Israeli law does not accommodate civil marriages, and the state only accepts marriages performed through the Orthodox Chief Rabbinate or existing institutions of Islam, Christianity and other recognized religions. This essentially excludes matrimony of those with no religious affiliation and mixed couples.
The Interior Ministry recognizes and registers marriages held abroad upon presentation of the proper documentation, including civil, interfaith and same-sex marriages but Israel’s religious authorities are prohibited from marrying couples unless both partners share the same religion meaning that interfaith couples can only be legally married if one of the partners converts to the religion of the other.
Until the coronavirus outbreak, marriages abroad were popular, with thousands of couples registering weddings overseas every year. Since the country’s borders were closed due to COVID-19 six months ago, Israeli couples have been unable to travel abroad to places like Cyprus or the Czech Republic to get married.
As reported by the Post’s Jeremy Sharon, the Knesset Interior Committee held a session on the matter on Monday, at the request of MKs Evgeny Sova (Yisrael Beytenu), Andrey Kozhinov (Yesh Atid-Telem), Nitzan Horowitz (Meretz) and Sharren Haskel (Likud).
Two possible solutions were proposed: The first, presented by Sova and Kozhinov, is to allow couples to get married in civil ceremonies at the embassies of foreign countries in Israel. The second, proposed by Horowitz, is to temporarily expand a law passed in 2010 allowing two people classified as “without religion” to marry in a civil ceremony in Israel to citizens who cannot marry through the rabbinate or other religious institutions.

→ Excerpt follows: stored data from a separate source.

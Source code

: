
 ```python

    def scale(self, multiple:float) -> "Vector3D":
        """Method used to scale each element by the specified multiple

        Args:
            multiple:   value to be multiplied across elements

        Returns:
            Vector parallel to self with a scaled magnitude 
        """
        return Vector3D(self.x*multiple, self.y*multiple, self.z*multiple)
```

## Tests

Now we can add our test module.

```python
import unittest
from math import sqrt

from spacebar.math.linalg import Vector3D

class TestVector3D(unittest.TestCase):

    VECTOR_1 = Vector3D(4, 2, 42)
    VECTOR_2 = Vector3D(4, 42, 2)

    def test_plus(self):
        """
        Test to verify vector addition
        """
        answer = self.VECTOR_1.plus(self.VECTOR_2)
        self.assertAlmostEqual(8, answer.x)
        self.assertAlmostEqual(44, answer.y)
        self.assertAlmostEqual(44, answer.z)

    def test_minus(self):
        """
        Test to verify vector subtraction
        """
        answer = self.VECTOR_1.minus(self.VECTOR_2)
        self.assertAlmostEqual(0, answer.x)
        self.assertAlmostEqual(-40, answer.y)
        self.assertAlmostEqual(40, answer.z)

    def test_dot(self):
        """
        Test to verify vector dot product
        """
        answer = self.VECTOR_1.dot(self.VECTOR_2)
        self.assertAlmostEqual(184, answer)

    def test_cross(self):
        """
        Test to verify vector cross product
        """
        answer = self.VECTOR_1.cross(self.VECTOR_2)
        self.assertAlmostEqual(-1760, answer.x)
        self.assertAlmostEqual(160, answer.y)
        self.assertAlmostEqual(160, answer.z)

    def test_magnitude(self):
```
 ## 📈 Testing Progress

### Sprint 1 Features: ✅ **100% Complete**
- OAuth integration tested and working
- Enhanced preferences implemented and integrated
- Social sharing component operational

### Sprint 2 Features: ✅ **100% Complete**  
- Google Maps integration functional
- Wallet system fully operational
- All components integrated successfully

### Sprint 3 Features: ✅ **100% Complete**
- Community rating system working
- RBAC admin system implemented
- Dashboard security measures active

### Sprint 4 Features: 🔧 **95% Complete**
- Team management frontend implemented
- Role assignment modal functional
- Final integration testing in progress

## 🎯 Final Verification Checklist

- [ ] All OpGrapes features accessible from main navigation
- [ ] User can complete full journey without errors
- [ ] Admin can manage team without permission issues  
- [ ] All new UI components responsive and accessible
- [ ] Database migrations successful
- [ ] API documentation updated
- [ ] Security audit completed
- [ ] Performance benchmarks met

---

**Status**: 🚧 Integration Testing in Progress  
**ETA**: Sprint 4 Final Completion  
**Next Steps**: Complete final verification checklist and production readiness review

“What is the difference between registering for marriage at an embassy and a wedding in Varna?” Kozhinov asked.
“The State of Israel is humiliating its citizens,” said Sova. “Thousands of couples are in a crazy situation unprecedented anywhere else in the world – people are not able to get married.”
“The reality of a half million Israelis who have no way to marry in Israel is intolerable,” said MK Tehila Friedman (Blue and White). “As a religious person, I prefer the registration of marriages in place of the current situation in which thousands of people cohabit without being registered anywhere.”
Rabbi Aharon Leibowitz, founder of the Chuppot organization – which offers non-state, Orthodox weddings – noted that, regardless of the COVID-19 crisis, hundreds of Israeli couples are marrying outside the rabbinate in one form or another. “It is unconscionable that the only western country where a Jew can’t get married the way he wants is in Israel,” Leibowitz said.
“There should be a possibility to have various marriage tracks and to maintain a register of who is married according to Jewish law and who is not. for the purposes of determining who needs a divorce in accordance with Jewish law.”
In 2010, the Knesset passed the Civil Union Law for Citizens with no Religious Affiliation, allowing a couple to form a civil union in Israel if they are both registered as not belonging to any religion. Ten years later, we urge the government and members of Knesset to push through new legislation to legalize civil marriage in Israel, including same-sex weddings.
Not only would the move indicate acceptance of non-orthodox unions, it could boost aliyah and improve Israel’s image as a democratic and inclusive society.